Example wireless networks include cellular-based data systems. The following are several such examples: (1) the “TIA/EIA-95-B Mobile Station-Base Station Compatibility Standard for Dual-Mode Wideband Spread Spectrum Cellular System” (the IS-95 standard), (2) the standard offered by a consortium named “3rd Generation Partnership Project” (3GPP) and embodied in a set of documents including Document Nos. 3G TS 25.211, 3G TS 25.212, 3G TS 25.213, and 3G TS 25.214 (the W-CDMA standard), (3) the standard offered by a consortium named “3rd Generation Partnership Project 2” (3GPP2) and embodied in “TR-45.5 Physical Layer Standard for cdma2000 Spread Spectrum Systems” (the IS-2000 standard), and (4) the high data rate (HDR) system that conforms to the TIA/EIA/IS-856 standard (the IS-856 standard).
Other examples of wireless systems include Wireless Local Area Networks (WLANs) such as described in the IEEE 802.11 standards (e.g. 802.11 (a), (b), or (g)). Improvements over these networks may be achieved in deploying a Multiple Input Multiple Output (MIMO) WLAN comprising Orthogonal Frequency Division Multiplexing (OFDM) modulation techniques.
WLANs are commonly deployed to provide data services to one or more user terminals within an area. A cellular-like deployment of WLAN coverage areas may be deployed with an access point providing coverage for each cell. This nominal cellular architecture assumes that each access point has wired backhaul connectivity (e.g. a T1 backhaul). For example, 802.11 hotspots with a T1 backhaul are commonly deployed in various locations to provide access. A typical cellular-like WLAN deployment is illustrated in FIG. 1. In this example, data links 110A-C connect Internet 102 with Access Points (APs) 104A-C. Each access point 104 has a coverage area, commonly referred to as a cell 130, in which various User Terminals (UTs) 106 may communicate with the access point 104 via a wireless link 120.
Due to the limited cell radius and dense deployment of APs, as well as the expense, limited bandwidth and limited availability of T1 backhaul, alternate methods of backhaul are of interest. Various ad hoc networks may be formed. For example, consider a multi-hop wireless backhaul architecture, where APs form a peer-to-peer mesh network. In such a hierarchical architecture, only the APs, and not the user terminals (UTs) supported by each AP, participate in the backbone mesh. An earlier, similar approach is the Ricochet model, developed by Metricom Inc., of San Jose, Calif., now owned by YDI Wireless, Inc., of Falls Church, Va.
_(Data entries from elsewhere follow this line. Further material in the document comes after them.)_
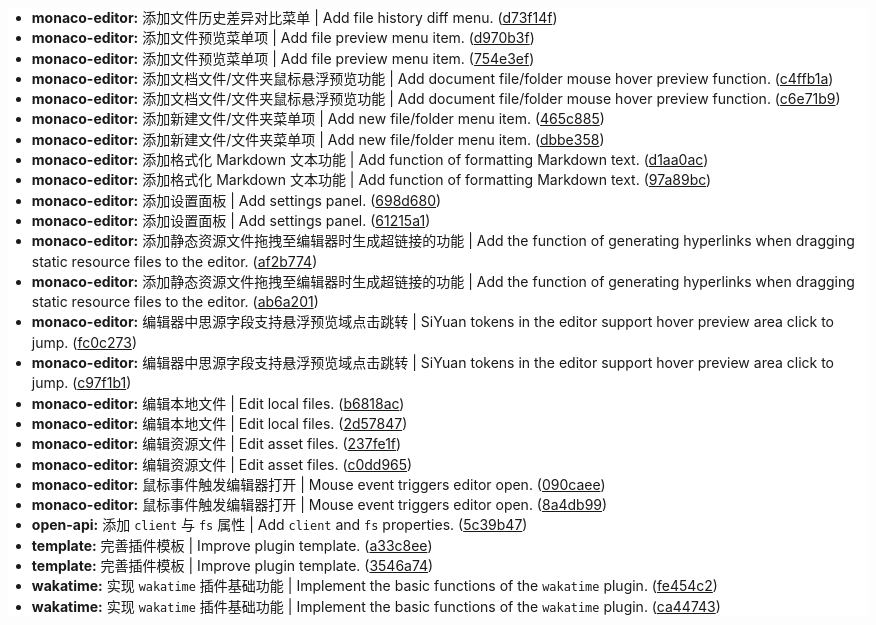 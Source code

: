 * **monaco-editor:** 添加文件历史差异对比菜单 | Add file history diff menu. ([d73f14f](https://github.com/Zuoqiu-Yingyi/siyuan-plugin-jupyter-client/commit/d73f14f2c8afcb3517ebe7049a4bd923d4fa6516))
* **monaco-editor:** 添加文件预览菜单项 | Add file preview menu item. ([d970b3f](https://github.com/Zuoqiu-Yingyi/siyuan-plugin-jupyter-client/commit/d970b3f5b678d1b6344db1739645471ae1f49f9a))
* **monaco-editor:** 添加文件预览菜单项 | Add file preview menu item. ([754e3ef](https://github.com/Zuoqiu-Yingyi/siyuan-plugin-jupyter-client/commit/754e3efdfc58d164d351ae20625580c458ac55e5))
* **monaco-editor:** 添加文档文件/文件夹鼠标悬浮预览功能 | Add document file/folder mouse hover preview function. ([c4ffb1a](https://github.com/Zuoqiu-Yingyi/siyuan-plugin-jupyter-client/commit/c4ffb1a57a90936f30586496ba554b2de7f0a214))
* **monaco-editor:** 添加文档文件/文件夹鼠标悬浮预览功能 | Add document file/folder mouse hover preview function. ([c6e71b9](https://github.com/Zuoqiu-Yingyi/siyuan-plugin-jupyter-client/commit/c6e71b9432152a3ea29c433f6b65b36756460985))
* **monaco-editor:** 添加新建文件/文件夹菜单项 | Add new file/folder menu item. ([465c885](https://github.com/Zuoqiu-Yingyi/siyuan-plugin-jupyter-client/commit/465c8856fa874ccd7447fb996187bdbb69e1af80))
* **monaco-editor:** 添加新建文件/文件夹菜单项 | Add new file/folder menu item. ([dbbe358](https://github.com/Zuoqiu-Yingyi/siyuan-plugin-jupyter-client/commit/dbbe358a2026246e8161ea5cfe4057554224f9dc))
* **monaco-editor:** 添加格式化 Markdown 文本功能 | Add function of formatting Markdown text. ([d1aa0ac](https://github.com/Zuoqiu-Yingyi/siyuan-plugin-jupyter-client/commit/d1aa0accfc7307e0dff6f1a7ce78e35427616fab))
* **monaco-editor:** 添加格式化 Markdown 文本功能 | Add function of formatting Markdown text. ([97a89bc](https://github.com/Zuoqiu-Yingyi/siyuan-plugin-jupyter-client/commit/97a89bcbbb9272a7af569cfa6bd3b2d1ff91cfc3))
* **monaco-editor:** 添加设置面板 | Add settings panel. ([698d680](https://github.com/Zuoqiu-Yingyi/siyuan-plugin-jupyter-client/commit/698d680ccbf5bc8d66e0a105ba2d4be46c85fa82))
* **monaco-editor:** 添加设置面板 | Add settings panel. ([61215a1](https://github.com/Zuoqiu-Yingyi/siyuan-plugin-jupyter-client/commit/61215a171286924df819fcdb844bf253e78dbce2))
* **monaco-editor:** 添加静态资源文件拖拽至编辑器时生成超链接的功能 | Add the function of generating hyperlinks when dragging static resource files to the editor. ([af2b774](https://github.com/Zuoqiu-Yingyi/siyuan-plugin-jupyter-client/commit/af2b774bb6cedbc78263d8e0aaf1c79b2f7f10ea))
* **monaco-editor:** 添加静态资源文件拖拽至编辑器时生成超链接的功能 | Add the function of generating hyperlinks when dragging static resource files to the editor. ([ab6a201](https://github.com/Zuoqiu-Yingyi/siyuan-plugin-jupyter-client/commit/ab6a201a6a86982a857c7ba94cfdda5ff44806be))
* **monaco-editor:** 编辑器中思源字段支持悬浮预览域点击跳转 | SiYuan tokens in the editor support hover preview area click to jump. ([fc0c273](https://github.com/Zuoqiu-Yingyi/siyuan-plugin-jupyter-client/commit/fc0c273c64cc8647d19b6ce48dde4169446f6d1a))
* **monaco-editor:** 编辑器中思源字段支持悬浮预览域点击跳转 | SiYuan tokens in the editor support hover preview area click to jump. ([c97f1b1](https://github.com/Zuoqiu-Yingyi/siyuan-plugin-jupyter-client/commit/c97f1b1ec5d7f0bd441e6b5e64f8bcefab62e6d3))
* **monaco-editor:** 编辑本地文件 | Edit local files. ([b6818ac](https://github.com/Zuoqiu-Yingyi/siyuan-plugin-jupyter-client/commit/b6818ac1bc643b5aca49dd2cb065a2c0ff2099cc))
* **monaco-editor:** 编辑本地文件 | Edit local files. ([2d57847](https://github.com/Zuoqiu-Yingyi/siyuan-plugin-jupyter-client/commit/2d57847abc3ee9f642938f48653efbb0e75ea533))
* **monaco-editor:** 编辑资源文件 | Edit asset files. ([237fe1f](https://github.com/Zuoqiu-Yingyi/siyuan-plugin-jupyter-client/commit/237fe1f183fb6abd509a51c471d6a147e2013f3c))
* **monaco-editor:** 编辑资源文件 | Edit asset files. ([c0dd965](https://github.com/Zuoqiu-Yingyi/siyuan-plugin-jupyter-client/commit/c0dd9659cc3294c187bb3fb70830fe30a7d9c9ff))
* **monaco-editor:** 鼠标事件触发编辑器打开 | Mouse event triggers editor open. ([090caee](https://github.com/Zuoqiu-Yingyi/siyuan-plugin-jupyter-client/commit/090caee7680ad2c5ba45a598b647982a779c3921))
* **monaco-editor:** 鼠标事件触发编辑器打开 | Mouse event triggers editor open. ([8a4db99](https://github.com/Zuoqiu-Yingyi/siyuan-plugin-jupyter-client/commit/8a4db990a5b1407a09dee962658526c9a9ef4da8))
* **open-api:** 添加 `client` 与 `fs` 属性 | Add `client` and `fs` properties. ([5c39b47](https://github.com/Zuoqiu-Yingyi/siyuan-plugin-jupyter-client/commit/5c39b47d49dc368f02c0be25c6e8dd5f76d55d29))
* **template:** 完善插件模板 | Improve plugin template. ([a33c8ee](https://github.com/Zuoqiu-Yingyi/siyuan-plugin-jupyter-client/commit/a33c8ee2eb76f2a41a21941231b731fc433fad7c))
* **template:** 完善插件模板 | Improve plugin template. ([3546a74](https://github.com/Zuoqiu-Yingyi/siyuan-plugin-jupyter-client/commit/3546a74fd19e7d87db427d40061a508949aceb6e))
* **wakatime:** 实现 `wakatime` 插件基础功能 | Implement the basic functions of the `wakatime` plugin. ([fe454c2](https://github.com/Zuoqiu-Yingyi/siyuan-plugin-jupyter-client/commit/fe454c213dfb8d70c134820f5a64c44ef025286c))
* **wakatime:** 实现 `wakatime` 插件基础功能 | Implement the basic functions of the `wakatime` plugin. ([ca44743](https://github.com/Zuoqiu-Yingyi/siyuan-plugin-jupyter-client/commit/ca4474367cd017be36f5cc5d54f518829e105fe3))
In order to enable a mesh network, protocols are needed to establish communication between nodes in the mesh, also needed are techniques for scheduling reception and transmission to maximize throughput and/or minimize interference between mesh nodes and/or user terminals communicating via the mesh network. There is therefore a need in the art for distributed hierarchical scheduling in an ad hoc network.